I also have osteoarthritis in my neck, hands, hips, shoulders, upper back, lower back, knees, and feet. In other words, Uncle Arthur is my constant companion. Throw in high blood pressure, diabetes, incontinence, and bowel problems . . . well, life is grand. It is what it is. I embrace every day as it comes, grateful that I am still among the living.
When I attend public events such as the aforementioned basketball game, I plan my day carefully. I always arrive at least an hour early. This allows me to get parking close to the entrance, and it helps me avoid dealing with rude and inconsiderate people as they push and shove their way towards their seats. Arriving early also allows me to find seating that accommodates my handicap. At basketball games, I prefer to sit on the first row at floor level. I haltingly walk with a cane, so it is best for all involved that I don’t attempt to walk up or down bleachers. I have fallen on more than a few occasions. I suspect if three-hundred-and-fifty-pound Bruce Gerencser landed on someone it would cause serious harm. I do all I can to avoid contact with others.

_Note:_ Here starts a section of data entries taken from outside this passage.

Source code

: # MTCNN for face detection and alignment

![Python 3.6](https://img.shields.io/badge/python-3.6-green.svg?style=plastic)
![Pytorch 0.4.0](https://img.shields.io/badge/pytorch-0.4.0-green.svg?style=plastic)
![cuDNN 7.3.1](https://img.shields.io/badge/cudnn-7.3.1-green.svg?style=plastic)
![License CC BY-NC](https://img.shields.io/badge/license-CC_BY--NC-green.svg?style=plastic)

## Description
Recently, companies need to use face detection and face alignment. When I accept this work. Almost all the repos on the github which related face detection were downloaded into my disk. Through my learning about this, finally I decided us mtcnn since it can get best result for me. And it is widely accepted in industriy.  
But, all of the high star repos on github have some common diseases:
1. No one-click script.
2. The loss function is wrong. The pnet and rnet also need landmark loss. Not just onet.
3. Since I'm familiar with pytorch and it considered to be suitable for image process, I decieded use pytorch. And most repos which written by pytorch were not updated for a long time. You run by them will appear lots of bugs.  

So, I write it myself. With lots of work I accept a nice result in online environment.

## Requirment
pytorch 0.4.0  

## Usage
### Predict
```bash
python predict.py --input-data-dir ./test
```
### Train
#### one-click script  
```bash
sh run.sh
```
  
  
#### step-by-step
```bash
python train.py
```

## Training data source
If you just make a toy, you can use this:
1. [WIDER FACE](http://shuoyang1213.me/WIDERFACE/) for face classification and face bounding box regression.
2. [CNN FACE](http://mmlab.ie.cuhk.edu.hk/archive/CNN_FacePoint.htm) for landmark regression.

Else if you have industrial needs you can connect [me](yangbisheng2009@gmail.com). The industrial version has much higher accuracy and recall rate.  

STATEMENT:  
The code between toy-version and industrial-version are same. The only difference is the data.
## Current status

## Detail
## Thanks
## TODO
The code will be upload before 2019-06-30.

Seating, of course, is not my only concern. I also have to contend with access to concession stands and bathrooms. I try to go to the concession stand when there are not a lot of people in line. Bathrooms provide a unique and, at times, harrowing experience. Public school bathrooms are supposed to be ADA compliant, but older schools are not required to follow the code. On several occasions I have had to back into stalls, shut the door, and then turn around just be pee. Zeus help me if my bladder is screaming, Gotta go NOW! Accidents happen, and all I can do is hope that no one notices the dark wet stain on my blue jeans. And going #2, as my grandchildren say? I avoid that like the plague. Everything from small stalls, cheap single-ply toilet paper, and my suspenders coming loose, conspire to make taking a dump — another euphemism for defecation which my grandchildren use — a nightmare.

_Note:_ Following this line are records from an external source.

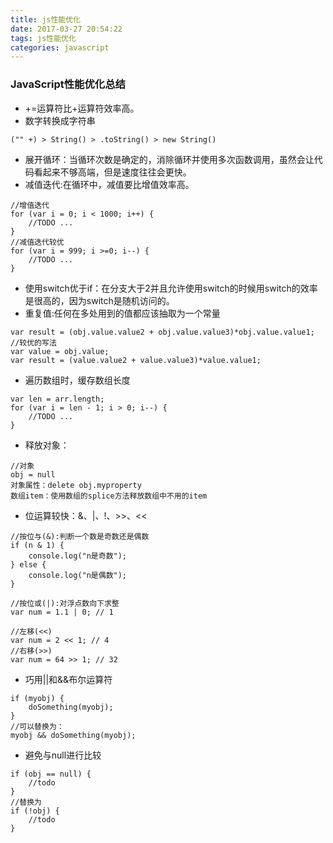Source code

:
 ```yaml
---
title: js性能优化
date: 2017-03-27 20:54:22
tags: js性能优化
categories: javascript
---
```

### JavaScript性能优化总结
- +=运算符比+运算符效率高。
- 数字转换成字符串
```
("" +) > String() > .toString() > new String()
```
- 展开循环：当循环次数是确定的，消除循环并使用多次函数调用，虽然会让代码看起来不够高端，但是速度往往会更快。
- 减值迭代:在循环中，减值要比增值效率高。
```
//增值迭代
for (var i = 0; i < 1000; i++) {
    //TODO ...
}
//减值迭代较优
for (var i = 999; i >=0; i--) {
    //TODO ...
}
```
- 使用switch优于if：在分支大于2并且允许使用switch的时候用switch的效率是很高的，因为switch是随机访问的。
- 重复值:任何在多处用到的值都应该抽取为一个常量
```
var result = (obj.value.value2 + obj.value.value3)*obj.value.value1;
//较优的写法
var value = obj.value;
var result = (value.value2 + value.value3)*value.value1;
```
- 遍历数组时，缓存数组长度
```
var len = arr.length;
for (var i = len - 1; i > 0; i--) {
    //TODO ...
}
```
- 释放对象：  
```
//对象
obj = null  
对象属性：delete obj.myproperty  
数组item：使用数组的splice方法释放数组中不用的item  
```
- 位运算较快：&、|、!、>>、<<
```
//按位与(&):判断一个数是奇数还是偶数
if (n & 1) {
    console.log("n是奇数");
} else {
    console.log("n是偶数");
}

//按位或(|):对浮点数向下求整
var num = 1.1 | 0; // 1

//左移(<<) 
var num = 2 << 1; // 4
//右移(>>)
var num = 64 >> 1; // 32
```
- 巧用||和&&布尔运算符
```
if (myobj) {
    doSomething(myobj);
}
//可以替换为：
myobj && doSomething(myobj);
```
- 避免与null进行比较
```
if (obj == null) {
    //todo
}
//替换为
if (!obj) {
    //todo
}
```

I write all this to give some context as to why someone saying to me, “It’s Not Too Far Away, You Can Walk it” is a big deal. The last thing I need is for someone to dismiss my disability — even if the person does so innocently — because he was in a hurry, or just following the “rules.” I have learned that the only way for disabled people to be heard is for them to shout loudly above the noise of the crowd. In my case, shouting loudly means writing letters, emails, or blog posts. By doing so, I hope that people will be educated about the difficulties the disabled face when attending public events.